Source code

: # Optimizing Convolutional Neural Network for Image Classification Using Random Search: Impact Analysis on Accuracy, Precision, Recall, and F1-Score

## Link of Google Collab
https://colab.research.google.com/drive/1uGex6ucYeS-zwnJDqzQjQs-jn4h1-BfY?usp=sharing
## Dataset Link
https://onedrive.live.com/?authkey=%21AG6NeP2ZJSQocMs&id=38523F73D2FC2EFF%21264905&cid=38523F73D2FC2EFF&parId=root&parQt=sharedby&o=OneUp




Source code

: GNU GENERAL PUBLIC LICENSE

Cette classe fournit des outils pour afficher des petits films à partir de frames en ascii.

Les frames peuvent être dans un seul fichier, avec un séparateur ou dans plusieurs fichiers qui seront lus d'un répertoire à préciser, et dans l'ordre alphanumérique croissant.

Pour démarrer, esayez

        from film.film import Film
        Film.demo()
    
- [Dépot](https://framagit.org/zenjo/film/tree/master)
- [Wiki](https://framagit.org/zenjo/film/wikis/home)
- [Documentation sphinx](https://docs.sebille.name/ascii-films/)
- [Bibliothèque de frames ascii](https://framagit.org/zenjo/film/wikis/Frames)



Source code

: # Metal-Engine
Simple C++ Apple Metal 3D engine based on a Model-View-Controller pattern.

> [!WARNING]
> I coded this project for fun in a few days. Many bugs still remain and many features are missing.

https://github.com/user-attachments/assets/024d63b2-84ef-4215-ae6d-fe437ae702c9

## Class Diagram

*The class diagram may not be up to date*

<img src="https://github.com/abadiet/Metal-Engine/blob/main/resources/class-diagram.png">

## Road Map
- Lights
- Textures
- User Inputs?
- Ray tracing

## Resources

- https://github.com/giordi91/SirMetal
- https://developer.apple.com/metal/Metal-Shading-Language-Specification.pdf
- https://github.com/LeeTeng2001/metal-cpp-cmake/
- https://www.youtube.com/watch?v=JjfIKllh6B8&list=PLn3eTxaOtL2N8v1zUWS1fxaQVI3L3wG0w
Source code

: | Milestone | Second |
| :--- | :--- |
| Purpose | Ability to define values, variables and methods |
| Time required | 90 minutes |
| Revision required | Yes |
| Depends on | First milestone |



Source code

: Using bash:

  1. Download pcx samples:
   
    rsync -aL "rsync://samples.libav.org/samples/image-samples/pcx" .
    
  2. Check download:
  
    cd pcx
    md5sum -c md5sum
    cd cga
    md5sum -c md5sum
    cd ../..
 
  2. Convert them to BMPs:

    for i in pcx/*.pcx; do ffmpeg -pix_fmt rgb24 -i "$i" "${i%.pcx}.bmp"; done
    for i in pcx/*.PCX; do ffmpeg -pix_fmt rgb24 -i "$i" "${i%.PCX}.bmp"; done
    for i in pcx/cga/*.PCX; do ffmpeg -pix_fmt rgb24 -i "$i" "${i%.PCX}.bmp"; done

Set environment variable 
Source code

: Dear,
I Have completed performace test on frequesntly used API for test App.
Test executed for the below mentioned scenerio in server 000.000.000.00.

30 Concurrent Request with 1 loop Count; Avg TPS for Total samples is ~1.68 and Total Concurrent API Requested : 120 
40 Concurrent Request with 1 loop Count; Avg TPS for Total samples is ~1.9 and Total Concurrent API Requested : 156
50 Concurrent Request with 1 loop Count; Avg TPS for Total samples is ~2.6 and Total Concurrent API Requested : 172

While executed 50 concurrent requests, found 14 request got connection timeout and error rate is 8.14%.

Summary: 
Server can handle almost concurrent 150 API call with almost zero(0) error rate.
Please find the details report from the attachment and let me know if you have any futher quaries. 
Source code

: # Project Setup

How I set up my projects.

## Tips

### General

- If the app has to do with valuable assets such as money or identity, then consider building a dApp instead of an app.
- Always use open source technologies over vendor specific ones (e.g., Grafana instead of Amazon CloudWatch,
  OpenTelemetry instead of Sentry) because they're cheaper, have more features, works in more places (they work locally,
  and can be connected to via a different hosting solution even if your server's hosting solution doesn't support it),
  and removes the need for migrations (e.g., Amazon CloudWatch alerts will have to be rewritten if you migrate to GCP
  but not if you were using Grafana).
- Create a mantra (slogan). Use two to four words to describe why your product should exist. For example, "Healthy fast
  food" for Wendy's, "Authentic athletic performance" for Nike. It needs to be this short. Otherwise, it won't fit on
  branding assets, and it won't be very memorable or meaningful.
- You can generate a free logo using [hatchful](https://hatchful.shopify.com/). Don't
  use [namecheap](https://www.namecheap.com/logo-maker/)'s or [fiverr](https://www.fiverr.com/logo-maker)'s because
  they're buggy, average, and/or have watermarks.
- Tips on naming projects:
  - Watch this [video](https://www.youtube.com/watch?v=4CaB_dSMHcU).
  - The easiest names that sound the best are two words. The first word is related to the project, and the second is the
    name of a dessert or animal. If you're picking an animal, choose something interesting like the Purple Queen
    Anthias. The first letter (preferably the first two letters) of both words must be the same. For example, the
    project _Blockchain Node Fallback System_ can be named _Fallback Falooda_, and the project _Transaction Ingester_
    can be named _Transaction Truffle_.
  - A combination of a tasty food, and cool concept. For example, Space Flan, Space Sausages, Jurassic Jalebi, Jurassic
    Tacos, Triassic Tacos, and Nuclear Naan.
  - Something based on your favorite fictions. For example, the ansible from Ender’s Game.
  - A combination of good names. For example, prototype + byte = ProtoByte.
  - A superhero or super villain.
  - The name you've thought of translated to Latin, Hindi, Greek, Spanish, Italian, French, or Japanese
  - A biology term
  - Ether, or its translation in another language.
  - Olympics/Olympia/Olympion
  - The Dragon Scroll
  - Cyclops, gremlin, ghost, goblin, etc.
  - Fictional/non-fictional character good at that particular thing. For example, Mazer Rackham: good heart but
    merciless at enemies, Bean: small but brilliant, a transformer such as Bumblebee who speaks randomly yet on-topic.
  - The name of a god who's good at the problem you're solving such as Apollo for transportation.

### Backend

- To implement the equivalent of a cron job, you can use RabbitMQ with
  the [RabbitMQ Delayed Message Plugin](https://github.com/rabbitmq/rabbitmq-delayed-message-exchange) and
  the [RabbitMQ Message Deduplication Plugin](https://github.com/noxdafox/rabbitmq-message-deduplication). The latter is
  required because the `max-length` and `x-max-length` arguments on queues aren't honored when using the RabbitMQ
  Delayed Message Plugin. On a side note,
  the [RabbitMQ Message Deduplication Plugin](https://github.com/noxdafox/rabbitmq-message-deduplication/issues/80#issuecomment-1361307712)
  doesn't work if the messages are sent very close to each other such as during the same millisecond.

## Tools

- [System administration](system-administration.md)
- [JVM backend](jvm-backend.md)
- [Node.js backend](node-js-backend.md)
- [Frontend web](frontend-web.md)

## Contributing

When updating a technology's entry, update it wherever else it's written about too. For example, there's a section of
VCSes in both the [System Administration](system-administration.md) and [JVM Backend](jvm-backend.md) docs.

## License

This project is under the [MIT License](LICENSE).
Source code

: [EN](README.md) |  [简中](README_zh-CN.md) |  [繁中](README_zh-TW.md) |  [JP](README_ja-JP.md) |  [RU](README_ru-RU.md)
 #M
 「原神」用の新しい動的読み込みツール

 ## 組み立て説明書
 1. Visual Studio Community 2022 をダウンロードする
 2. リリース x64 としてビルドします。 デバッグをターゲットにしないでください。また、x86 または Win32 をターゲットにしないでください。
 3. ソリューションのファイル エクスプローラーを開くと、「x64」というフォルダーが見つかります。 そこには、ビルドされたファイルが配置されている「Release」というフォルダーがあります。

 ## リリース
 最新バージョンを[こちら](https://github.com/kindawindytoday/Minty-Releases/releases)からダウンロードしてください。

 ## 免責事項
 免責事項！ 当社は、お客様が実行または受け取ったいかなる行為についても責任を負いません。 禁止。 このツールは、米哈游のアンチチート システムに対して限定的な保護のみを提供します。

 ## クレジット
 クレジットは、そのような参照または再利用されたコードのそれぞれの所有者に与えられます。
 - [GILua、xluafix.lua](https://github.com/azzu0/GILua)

> What you need to do
Output nothing but the lines from the one with "クレジットは、そのような参照" through the last line above, each exactly as it stands.

> Answer to the exercise
 クレジットは、そのような参照または再利用されたコードのそれぞれの所有者に与えられます。
 - [GILua、xluafix.lua](https://github.com/azzu0/GILua)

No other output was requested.